## Input
★ ★ ★ ★ ★

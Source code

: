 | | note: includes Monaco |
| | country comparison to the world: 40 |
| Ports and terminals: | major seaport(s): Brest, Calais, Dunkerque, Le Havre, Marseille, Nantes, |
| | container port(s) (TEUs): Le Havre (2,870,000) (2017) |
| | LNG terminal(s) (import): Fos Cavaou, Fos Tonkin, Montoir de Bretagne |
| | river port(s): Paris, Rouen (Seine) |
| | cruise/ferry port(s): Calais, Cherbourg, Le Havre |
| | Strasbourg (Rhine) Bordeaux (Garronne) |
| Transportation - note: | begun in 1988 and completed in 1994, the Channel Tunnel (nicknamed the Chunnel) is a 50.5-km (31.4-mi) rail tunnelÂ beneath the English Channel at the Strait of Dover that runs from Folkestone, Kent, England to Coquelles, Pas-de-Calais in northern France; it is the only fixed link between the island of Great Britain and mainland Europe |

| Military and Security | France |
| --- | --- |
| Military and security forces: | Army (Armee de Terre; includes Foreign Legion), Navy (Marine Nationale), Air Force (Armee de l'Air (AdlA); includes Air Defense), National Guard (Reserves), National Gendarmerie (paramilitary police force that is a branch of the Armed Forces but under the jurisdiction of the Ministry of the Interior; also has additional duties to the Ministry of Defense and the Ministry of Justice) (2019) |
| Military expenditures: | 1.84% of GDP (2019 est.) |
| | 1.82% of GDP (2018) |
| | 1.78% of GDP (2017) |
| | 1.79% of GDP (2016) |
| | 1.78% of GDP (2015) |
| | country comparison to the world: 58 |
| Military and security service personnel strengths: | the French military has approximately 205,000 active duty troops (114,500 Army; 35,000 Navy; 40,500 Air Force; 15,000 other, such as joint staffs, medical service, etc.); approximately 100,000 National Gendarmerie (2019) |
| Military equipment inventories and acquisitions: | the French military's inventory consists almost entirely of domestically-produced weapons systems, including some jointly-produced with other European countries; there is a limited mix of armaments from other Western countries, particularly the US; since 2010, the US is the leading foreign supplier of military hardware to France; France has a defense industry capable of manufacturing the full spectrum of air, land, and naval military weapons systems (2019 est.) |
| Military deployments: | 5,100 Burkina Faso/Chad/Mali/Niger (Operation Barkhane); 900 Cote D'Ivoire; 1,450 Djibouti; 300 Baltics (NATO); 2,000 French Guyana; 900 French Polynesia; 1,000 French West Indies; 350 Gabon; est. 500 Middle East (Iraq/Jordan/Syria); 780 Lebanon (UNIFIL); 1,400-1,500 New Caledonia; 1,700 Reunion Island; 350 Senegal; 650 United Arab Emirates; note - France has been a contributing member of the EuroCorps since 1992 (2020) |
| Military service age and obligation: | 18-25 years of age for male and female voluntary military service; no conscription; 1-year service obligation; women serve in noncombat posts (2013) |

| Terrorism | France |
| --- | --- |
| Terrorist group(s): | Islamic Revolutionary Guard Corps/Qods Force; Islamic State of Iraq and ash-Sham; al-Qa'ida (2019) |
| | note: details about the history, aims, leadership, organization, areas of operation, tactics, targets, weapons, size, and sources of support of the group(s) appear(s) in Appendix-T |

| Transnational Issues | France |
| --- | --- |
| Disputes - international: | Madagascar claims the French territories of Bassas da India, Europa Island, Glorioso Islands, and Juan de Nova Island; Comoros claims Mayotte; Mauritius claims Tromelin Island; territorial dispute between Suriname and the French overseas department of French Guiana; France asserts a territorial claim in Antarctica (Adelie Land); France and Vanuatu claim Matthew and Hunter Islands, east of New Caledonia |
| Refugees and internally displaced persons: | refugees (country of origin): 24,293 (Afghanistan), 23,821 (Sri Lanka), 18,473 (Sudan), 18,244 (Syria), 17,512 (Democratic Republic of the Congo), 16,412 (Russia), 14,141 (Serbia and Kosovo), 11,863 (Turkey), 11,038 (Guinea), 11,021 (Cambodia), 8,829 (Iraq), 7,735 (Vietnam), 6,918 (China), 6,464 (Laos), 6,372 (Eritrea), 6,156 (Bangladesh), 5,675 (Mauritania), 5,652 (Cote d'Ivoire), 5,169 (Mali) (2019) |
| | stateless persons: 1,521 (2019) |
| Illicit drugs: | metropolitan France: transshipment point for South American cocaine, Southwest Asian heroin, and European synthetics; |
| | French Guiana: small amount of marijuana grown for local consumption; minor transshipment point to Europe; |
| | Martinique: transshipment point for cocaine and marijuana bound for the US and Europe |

★ ★ ★ ★ ★

## What is needed
Give back all of the data above without any alteration.

## Worked solution
Source code

: | | note: includes Monaco |
| | country comparison to the world: 40 |
| Ports and terminals: | major seaport(s): Brest, Calais, Dunkerque, Le Havre, Marseille, Nantes, |
| | container port(s) (TEUs): Le Havre (2,870,000) (2017) |
| | LNG terminal(s) (import): Fos Cavaou, Fos Tonkin, Montoir de Bretagne |
| | river port(s): Paris, Rouen (Seine) |
| | cruise/ferry port(s): Calais, Cherbourg, Le Havre |
| | Strasbourg (Rhine) Bordeaux (Garronne) |
| Transportation - note: | begun in 1988 and completed in 1994, the Channel Tunnel (nicknamed the Chunnel) is a 50.5-km (31.4-mi) rail tunnelÂ beneath the English Channel at the Strait of Dover that runs from Folkestone, Kent, England to Coquelles, Pas-de-Calais in northern France; it is the only fixed link between the island of Great Britain and mainland Europe |

| Military and Security | France |
| --- | --- |
| Military and security forces: | Army (Armee de Terre; includes Foreign Legion), Navy (Marine Nationale), Air Force (Armee de l'Air (AdlA); includes Air Defense), National Guard (Reserves), National Gendarmerie (paramilitary police force that is a branch of the Armed Forces but under the jurisdiction of the Ministry of the Interior; also has additional duties to the Ministry of Defense and the Ministry of Justice) (2019) |
| Military expenditures: | 1.84% of GDP (2019 est.) |
| | 1.82% of GDP (2018) |
| | 1.78% of GDP (2017) |
| | 1.79% of GDP (2016) |
| | 1.78% of GDP (2015) |
| | country comparison to the world: 58 |
| Military and security service personnel strengths: | the French military has approximately 205,000 active duty troops (114,500 Army; 35,000 Navy; 40,500 Air Force; 15,000 other, such as joint staffs, medical service, etc.); approximately 100,000 National Gendarmerie (2019) |
| Military equipment inventories and acquisitions: | the French military's inventory consists almost entirely of domestically-produced weapons systems, including some jointly-produced with other European countries; there is a limited mix of armaments from other Western countries, particularly the US; since 2010, the US is the leading foreign supplier of military hardware to France; France has a defense industry capable of manufacturing the full spectrum of air, land, and naval military weapons systems (2019 est.) |
| Military deployments: | 5,100 Burkina Faso/Chad/Mali/Niger (Operation Barkhane); 900 Cote D'Ivoire; 1,450 Djibouti; 300 Baltics (NATO); 2,000 French Guyana; 900 French Polynesia; 1,000 French West Indies; 350 Gabon; est. 500 Middle East (Iraq/Jordan/Syria); 780 Lebanon (UNIFIL); 1,400-1,500 New Caledonia; 1,700 Reunion Island; 350 Senegal; 650 United Arab Emirates; note - France has been a contributing member of the EuroCorps since 1992 (2020) |
| Military service age and obligation: | 18-25 years of age for male and female voluntary military service; no conscription; 1-year service obligation; women serve in noncombat posts (2013) |

| Terrorism | France |
| --- | --- |
| Terrorist group(s): | Islamic Revolutionary Guard Corps/Qods Force; Islamic State of Iraq and ash-Sham; al-Qa'ida (2019) |
| | note: details about the history, aims, leadership, organization, areas of operation, tactics, targets, weapons, size, and sources of support of the group(s) appear(s) in Appendix-T |

| Transnational Issues | France |
| --- | --- |
| Disputes - international: | Madagascar claims the French territories of Bassas da India, Europa Island, Glorioso Islands, and Juan de Nova Island; Comoros claims Mayotte; Mauritius claims Tromelin Island; territorial dispute between Suriname and the French overseas department of French Guiana; France asserts a territorial claim in Antarctica (Adelie Land); France and Vanuatu claim Matthew and Hunter Islands, east of New Caledonia |
| Refugees and internally displaced persons: | refugees (country of origin): 24,293 (Afghanistan), 23,821 (Sri Lanka), 18,473 (Sudan), 18,244 (Syria), 17,512 (Democratic Republic of the Congo), 16,412 (Russia), 14,141 (Serbia and Kosovo), 11,863 (Turkey), 11,038 (Guinea), 11,021 (Cambodia), 8,829 (Iraq), 7,735 (Vietnam), 6,918 (China), 6,464 (Laos), 6,372 (Eritrea), 6,156 (Bangladesh), 5,675 (Mauritania), 5,652 (Cote d'Ivoire), 5,169 (Mali) (2019) |
| | stateless persons: 1,521 (2019) |
| Illicit drugs: | metropolitan France: transshipment point for South American cocaine, Southwest Asian heroin, and European synthetics; |
| | French Guiana: small amount of marijuana grown for local consumption; minor transshipment point to Europe; |
| | Martinique: transshipment point for cocaine and marijuana bound for the US and Europe |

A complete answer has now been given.